Kitchen Equipment You’ll Need

  • 8 or 9-inch round cake pan
  • Parchment paper
  • Whisk or hand mixer
  • Mixing bowls
  • Spatula
  • Tin foil

Step-by-Step Directions

1. Preheat the Oven

Preheat your oven to 350°F (175°C). Grease an 8 or 9-inch round cake pan with butter or oil. Then, sprinkle a bit of brown sugar over the bottom of the pan to add some extra sweetness and caramelization. Line the bottom of the pan with parchment paper and cover the outside of the pan with tin foil to prevent any leaking.

2. Prepare the Batter

In a mixing bowl, whisk together 1 large egg, 1 large egg yolk, ⅔ cup sugar, 1 tsp vanilla extract, and the ⅓ cup melted butter using a hand mixer. Beat the mixture for about 3-4 minutes until it becomes foamy and white.

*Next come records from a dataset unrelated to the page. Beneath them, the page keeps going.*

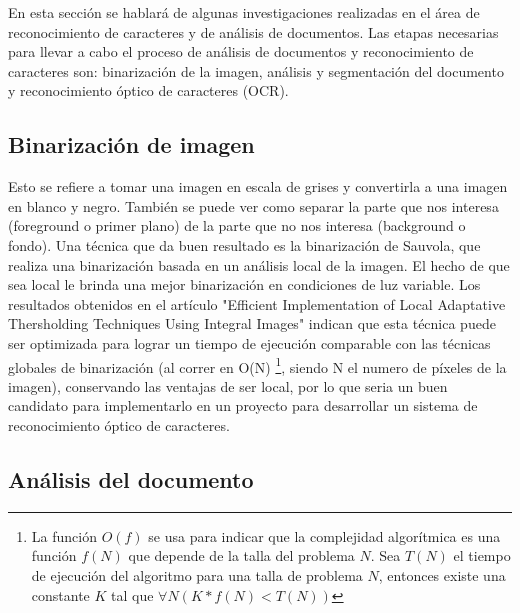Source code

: \documentclass[a4paper, 11pt, oneside]{report}
\begin{document}
En esta sección se hablará de algunas investigaciones realizadas en el área de reconocimiento de caracteres y de análisis de documentos. Las etapas necesarias para llevar a cabo el proceso de análisis de documentos y reconocimiento de caracteres son: binarización de la imagen, análisis y segmentación del documento y reconocimiento óptico de caracteres (OCR).  

\subsection{Binarización de imagen}

Esto se refiere a tomar una imagen en escala de grises y convertirla a una  imagen en blanco y negro. También se puede ver como separar la parte que nos interesa (foreground o primer plano) de la parte que no nos interesa (background o fondo). Una técnica que da buen resultado es la binarización de Sauvola, que realiza una binarización basada en un análisis local de la imagen. El hecho de que sea local le brinda una mejor binarización en condiciones de luz variable. Los  resultados obtenidos en el artículo "Efficient Implementation of Local Adaptative  Thersholding Techniques Using Integral Images" indican que esta técnica puede ser optimizada para lograr un tiempo de ejecución comparable con las técnicas globales de  binarización (al correr en O(N) \footnote{La función $O(f)$ se usa para indicar que la complejidad algorítmica es una función $f(N)$ que depende de la talla del problema $N$. Sea $T(N)$ el tiempo de  ejecución del algoritmo para una talla de problema $N$, entonces existe una constante $K$ tal que  $\forall N ( K*f(N) < T(N) ) $}, siendo N el numero de píxeles de la imagen), conservando las ventajas de ser local, por lo que seria un buen candidato para implementarlo en un proyecto para desarrollar un sistema de reconocimiento óptico de caracteres.

\subsection{Análisis del documento}
\end{document}
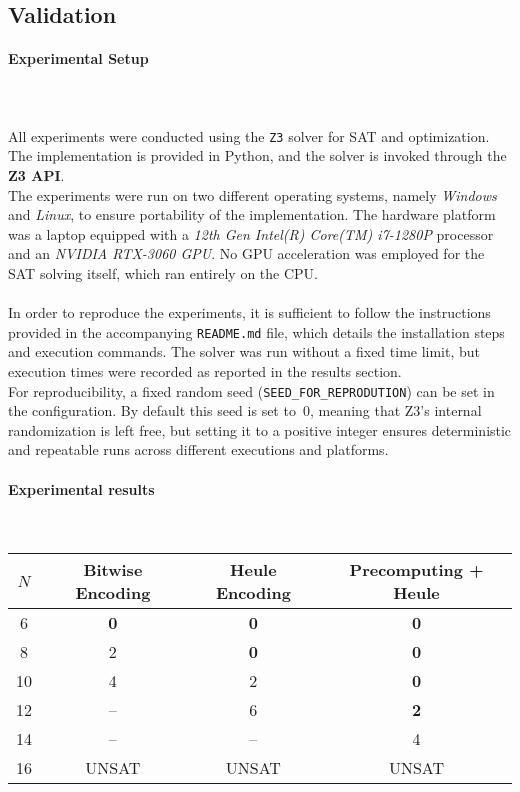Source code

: \documentclass{article}
\begin{document}

\subsection{Validation}

\paragraph{Experimental Setup} \mbox{}\\
\\
All experiments were conducted using the \texttt{Z3} solver for SAT and
optimization. The implementation is provided in Python, and the solver is
invoked through the \textbf{Z3 API}. 
\\
The experiments were run on two different operating systems, namely
\emph{Windows} and \emph{Linux}, to ensure portability of the implementation.
The hardware platform was a laptop equipped with a \textit{12th Gen
Intel(R) Core(TM) i7-1280P} processor and an \textit{NVIDIA RTX-3060 GPU}. No GPU
acceleration was employed for the SAT solving itself, which ran entirely on
the CPU.  \\
\\
In order to reproduce the experiments, it is sufficient to follow the
instructions provided in the accompanying \texttt{README.md} file, which
details the installation steps and execution commands. The solver was run
without a fixed time limit, but execution times were recorded as reported in
the results section.
\\
For reproducibility, a fixed random seed (\texttt{SEED\_FOR\_REPRODUTION})
can be set in the configuration. By default this seed is set to~0, meaning
that Z3’s internal randomization is left free, but setting it to a positive
integer ensures deterministic and repeatable runs across different executions
and platforms.



\paragraph{Experimental results} \mbox{}\\

\begin{table}[h!]

\label{tab:results}
\begin{tabular}{c|c|c|c}
\hline
$N$ & Bitwise Encoding & Heule Encoding & Precomputing + Heule \\
\hline
6   & \textbf{0}  & \textbf{0}  & \textbf{0}  \\
8   & 2           & \textbf{0}  & \textbf{0}  \\
10  & 4           & 2           & \textbf{0}  \\
12  & --          & 6           & \textbf{2}  \\
14  & --          & --          & 4           \\
16  & UNSAT       & UNSAT       & UNSAT       \\
\hline
\end{tabular}
\end{table}
\end{document}
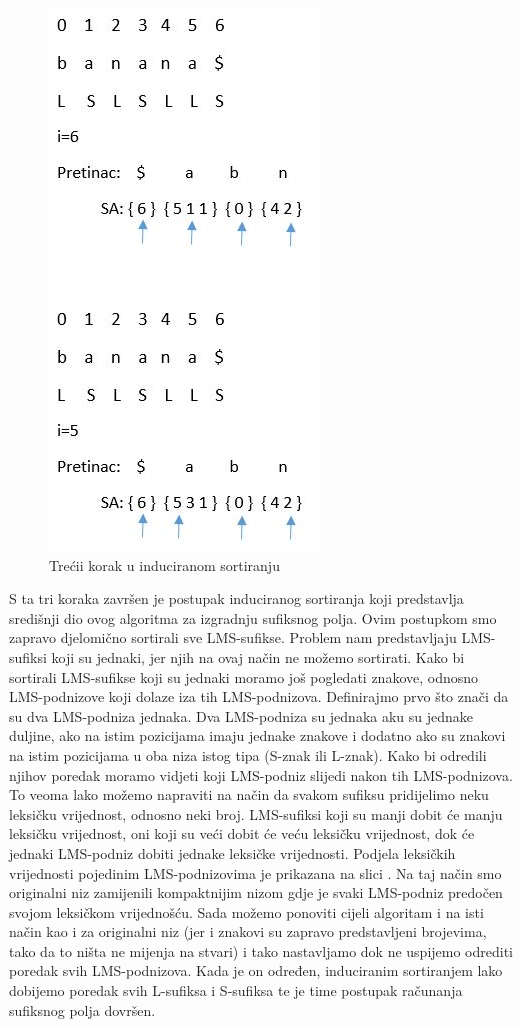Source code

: \begin{figure}[H]
   \centering
       \includegraphics{./pictures/SAISstep3.jpg}
 \caption{Trećii korak u induciranom sortiranju}
 \label{fig:sais3}
\end{figure}

S ta tri koraka završen je postupak induciranog sortiranja koji predstavlja središnji dio ovog algoritma za izgradnju sufiksnog polja. Ovim postupkom smo zapravo djelomično sortirali sve LMS-sufikse. Problem nam predstavljaju LMS-sufiksi koji su jednaki, jer njih na ovaj način ne možemo sortirati. Kako bi sortirali LMS-sufikse koji su jednaki moramo još pogledati znakove, odnosno LMS-podnizove koji dolaze iza tih LMS-podnizova. Definirajmo prvo što znači da su dva LMS-podniza jednaka. Dva LMS-podniza su jednaka aku su jednake duljine, ako na istim pozicijama imaju jednake znakove i dodatno ako su znakovi na istim pozicijama u oba niza istog tipa (S-znak ili L-znak). Kako bi odredili njihov poredak moramo vidjeti koji LMS-podniz slijedi nakon tih LMS-podnizova. To veoma lako možemo napraviti na način da svakom sufiksu pridijelimo neku leksičku vrijednost, odnosno neki broj. LMS-sufiksi koji su manji dobit će manju leksičku vrijednost, oni koji su veći dobit će veću leksičku vrijednost, dok će jednaki LMS-podniz dobiti jednake leksičke vrijednosti. Podjela leksičkih vrijednosti pojedinim LMS-podnizovima je prikazana na slici . Na taj način smo originalni niz zamijenili kompaktnijim nizom gdje je svaki LMS-podniz predočen svojom leksičkom vrijednošću. Sada možemo ponoviti cijeli algoritam i na isti način kao i za originalni niz (jer i znakovi su zapravo predstavljeni brojevima, tako da to ništa ne mijenja na stvari) i tako nastavljamo dok ne uspijemo odrediti poredak svih LMS-podnizova. Kada je on određen, induciranim sortiranjem lako dobijemo poredak svih L-sufiksa i S-sufiksa te je time postupak računanja sufiksnog polja dovršen.

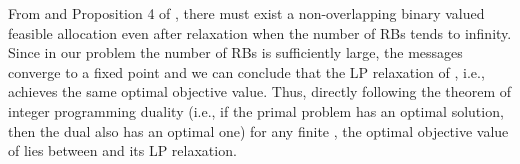 \documentclass[twocolumn,10pt]{IEEEtran}
\begin{document}
From \cite{large-rb-dual} and Proposition 4 of \cite{mp-convergence-proof},  there must exist a non-overlapping binary valued feasible allocation even after relaxation when the number of RBs tends to infinity. Since in our problem the number of RBs is sufficiently large, the messages converge to a fixed point and we can conclude that the LP relaxation of , i.e.,  achieves the same optimal objective value. Thus, directly following the theorem of integer programming duality (i.e., if the primal problem has an optimal solution, then the dual also has an optimal one) for any finite , the optimal objective value of  lies between  and its LP relaxation.







\end{document}
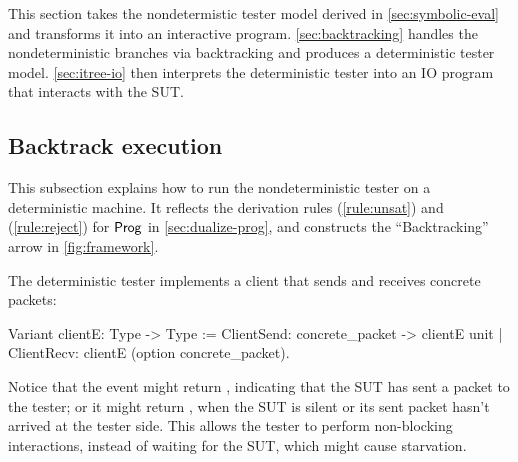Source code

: This section takes the nondetermistic tester model derived in
\autoref{sec:symbolic-eval} and transforms it into an interactive program.
\autoref{sec:backtracking} handles the nondeterministic branches via
backtracking and produces a deterministic tester model.  \autoref{sec:itree-io}
then interprets the deterministic tester into an IO program that interacts with
the SUT.

\subsection{Backtrack execution}
\label{sec:backtracking}
This subsection explains how to run the nondeterministic tester on a
deterministic machine.  It reflects the derivation rules (\ref{rule:unsat}) and
(\ref{rule:reject}) for $\mathsf{Prog}$ in \autoref{sec:dualize-prog}, and constructs
the ``Backtracking'' arrow in \autoref{fig:framework}.

The deterministic tester implements a client that sends and receives concrete
packets:
\begin{coq}
  Variant clientE: Type -> Type :=
    ClientSend: concrete_packet -> clientE unit
  | ClientRecv: clientE (option concrete_packet).
\end{coq}

Notice that the  event might return , indicating
that the SUT has sent a packet  to the tester; or it might
return , when the SUT is silent or its sent packet hasn't arrived at
the tester side.  This allows the tester to perform non-blocking interactions,
instead of waiting for the SUT, which might cause starvation.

3. Combine the Dry Ingredients

In a separate bowl, sift together ½ cup all-purpose flour and 1 tsp baking powder. Gradually add the dry ingredients to the wet mixture and stir gently until just combined.

4. Add the Milk and Peaches

Next, pour 6 Tbsp of whole milk into the batter and stir until smooth. Add the chunks of peaches (fresh or canned), folding them gently into the batter.

5. Bake the Cake

Pour the cake batter into the prepared pan and smooth it out with a spatula. Place the cake in the preheated oven and bake for 55 minutes, or until a toothpick inserted into the center of the cake comes out clean.

6. Cool and Refrigerate

Once the cake is fully baked, remove it from the oven and let it cool completely in the pan. For best results, refrigerate the cake overnight before slicing and serving to allow the flavors to fully develop.

Tips and Tricks

  • Use Ripe Peaches: If you’re using fresh peaches, make sure they’re ripe for the best flavor. If using canned peaches, drain them well before adding them to the batter.
  • Don’t Overmix: When adding the dry ingredients to the wet mixture, stir gently to avoid overmixing, which can make the cake dense.
  • Refrigerate for Best Flavor: Letting the cake chill overnight allows the flavors to meld together, resulting in a more flavorful and moist cake.